--- SOURCE DATA ---

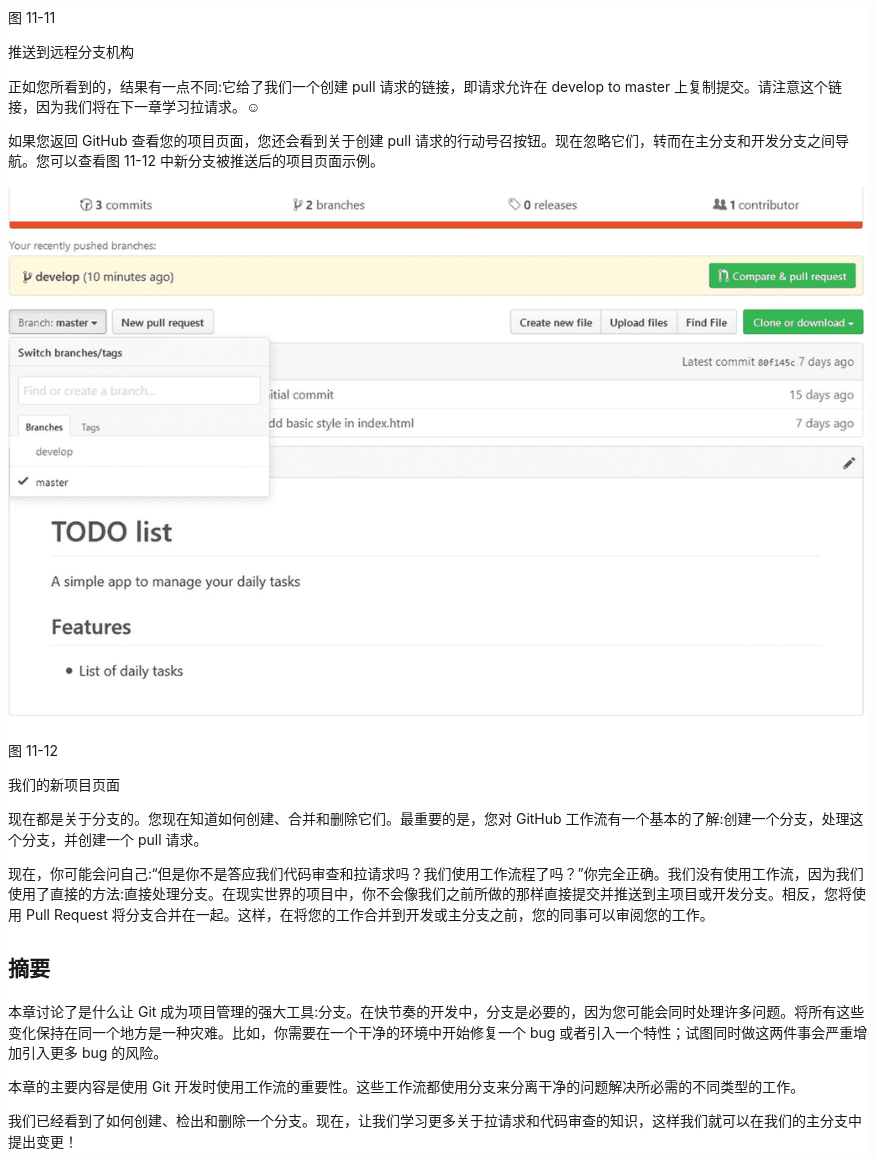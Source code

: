 图 11-11

推送到远程分支机构

正如您所看到的，结果有一点不同:它给了我们一个创建 pull 请求的链接，即请求允许在 develop to master 上复制提交。请注意这个链接，因为我们将在下一章学习拉请求。☺

如果您返回 GitHub 查看您的项目页面，您还会看到关于创建 pull 请求的行动号召按钮。现在忽略它们，转而在主分支和开发分支之间导航。您可以查看图 11-12 中新分支被推送后的项目页面示例。

![img/484631_1_En_11_Fig12_HTML.jpg](img/484631_1_En_11_Fig12_HTML.jpg)

图 11-12

我们的新项目页面

现在都是关于分支的。您现在知道如何创建、合并和删除它们。最重要的是，您对 GitHub 工作流有一个基本的了解:创建一个分支，处理这个分支，并创建一个 pull 请求。

现在，你可能会问自己:“但是你不是答应我们代码审查和拉请求吗？我们使用工作流程了吗？”你完全正确。我们没有使用工作流，因为我们使用了直接的方法:直接处理分支。在现实世界的项目中，你不会像我们之前所做的那样直接提交并推送到主项目或开发分支。相反，您将使用 Pull Request 将分支合并在一起。这样，在将您的工作合并到开发或主分支之前，您的同事可以审阅您的工作。

## 摘要

本章讨论了是什么让 Git 成为项目管理的强大工具:分支。在快节奏的开发中，分支是必要的，因为您可能会同时处理许多问题。将所有这些变化保持在同一个地方是一种灾难。比如，你需要在一个干净的环境中开始修复一个 bug 或者引入一个特性；试图同时做这两件事会严重增加引入更多 bug 的风险。

本章的主要内容是使用 Git 开发时使用工作流的重要性。这些工作流都使用分支来分离干净的问题解决所必需的不同类型的工作。

我们已经看到了如何创建、检出和删除一个分支。现在，让我们学习更多关于拉请求和代码审查的知识，这样我们就可以在我们的主分支中提出变更！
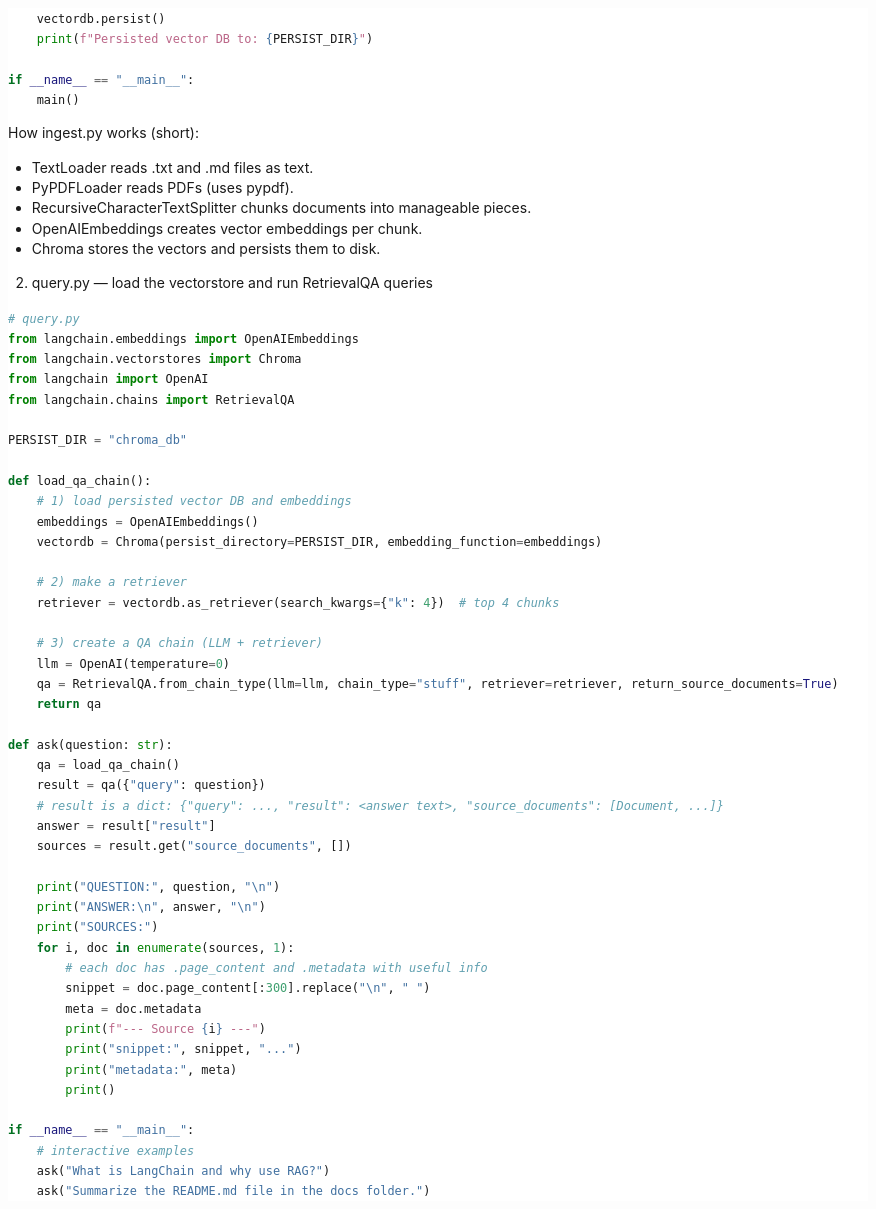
 ```python
    vectordb.persist()
    print(f"Persisted vector DB to: {PERSIST_DIR}")

if __name__ == "__main__":
    main()
```

How ingest.py works (short):

- TextLoader reads .txt and .md files as text.
- PyPDFLoader reads PDFs (uses pypdf).
- RecursiveCharacterTextSplitter chunks documents into manageable pieces.
- OpenAIEmbeddings creates vector embeddings per chunk.
- Chroma stores the vectors and persists them to disk.

2. query.py — load the vectorstore and run RetrievalQA queries

```python
# query.py
from langchain.embeddings import OpenAIEmbeddings
from langchain.vectorstores import Chroma
from langchain import OpenAI
from langchain.chains import RetrievalQA

PERSIST_DIR = "chroma_db"

def load_qa_chain():
    # 1) load persisted vector DB and embeddings
    embeddings = OpenAIEmbeddings()
    vectordb = Chroma(persist_directory=PERSIST_DIR, embedding_function=embeddings)

    # 2) make a retriever
    retriever = vectordb.as_retriever(search_kwargs={"k": 4})  # top 4 chunks

    # 3) create a QA chain (LLM + retriever)
    llm = OpenAI(temperature=0)
    qa = RetrievalQA.from_chain_type(llm=llm, chain_type="stuff", retriever=retriever, return_source_documents=True)
    return qa

def ask(question: str):
    qa = load_qa_chain()
    result = qa({"query": question})
    # result is a dict: {"query": ..., "result": <answer text>, "source_documents": [Document, ...]}
    answer = result["result"]
    sources = result.get("source_documents", [])

    print("QUESTION:", question, "\n")
    print("ANSWER:\n", answer, "\n")
    print("SOURCES:")
    for i, doc in enumerate(sources, 1):
        # each doc has .page_content and .metadata with useful info
        snippet = doc.page_content[:300].replace("\n", " ")
        meta = doc.metadata
        print(f"--- Source {i} ---")
        print("snippet:", snippet, "...")
        print("metadata:", meta)
        print()

if __name__ == "__main__":
    # interactive examples
    ask("What is LangChain and why use RAG?")
    ask("Summarize the README.md file in the docs folder.")
```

---

# WHAT IS NEEDED
Exactly the lines from the start of the entries above through the line with "- PyPDFLoader reads PDFs (uses pypdf)." should be reproduced, and nothing else; drop the pictures.

# EXERCISE RESPONSE
Source code

: 图 11-11

推送到远程分支机构

正如您所看到的，结果有一点不同:它给了我们一个创建 pull 请求的链接，即请求允许在 develop to master 上复制提交。请注意这个链接，因为我们将在下一章学习拉请求。☺

如果您返回 GitHub 查看您的项目页面，您还会看到关于创建 pull 请求的行动号召按钮。现在忽略它们，转而在主分支和开发分支之间导航。您可以查看图 11-12 中新分支被推送后的项目页面示例。

![img/484631_1_En_11_Fig12_HTML.jpg](img/484631_1_En_11_Fig12_HTML.jpg)

图 11-12

我们的新项目页面

现在都是关于分支的。您现在知道如何创建、合并和删除它们。最重要的是，您对 GitHub 工作流有一个基本的了解:创建一个分支，处理这个分支，并创建一个 pull 请求。

现在，你可能会问自己:“但是你不是答应我们代码审查和拉请求吗？我们使用工作流程了吗？”你完全正确。我们没有使用工作流，因为我们使用了直接的方法:直接处理分支。在现实世界的项目中，你不会像我们之前所做的那样直接提交并推送到主项目或开发分支。相反，您将使用 Pull Request 将分支合并在一起。这样，在将您的工作合并到开发或主分支之前，您的同事可以审阅您的工作。

## 摘要

本章讨论了是什么让 Git 成为项目管理的强大工具:分支。在快节奏的开发中，分支是必要的，因为您可能会同时处理许多问题。将所有这些变化保持在同一个地方是一种灾难。比如，你需要在一个干净的环境中开始修复一个 bug 或者引入一个特性；试图同时做这两件事会严重增加引入更多 bug 的风险。

本章的主要内容是使用 Git 开发时使用工作流的重要性。这些工作流都使用分支来分离干净的问题解决所必需的不同类型的工作。

我们已经看到了如何创建、检出和删除一个分支。现在，让我们学习更多关于拉请求和代码审查的知识，这样我们就可以在我们的主分支中提出变更！
 ```python
    vectordb.persist()
    print(f"Persisted vector DB to: {PERSIST_DIR}")

if __name__ == "__main__":
    main()
```

How ingest.py works (short):

- TextLoader reads .txt and .md files as text.
- PyPDFLoader reads PDFs (uses pypdf).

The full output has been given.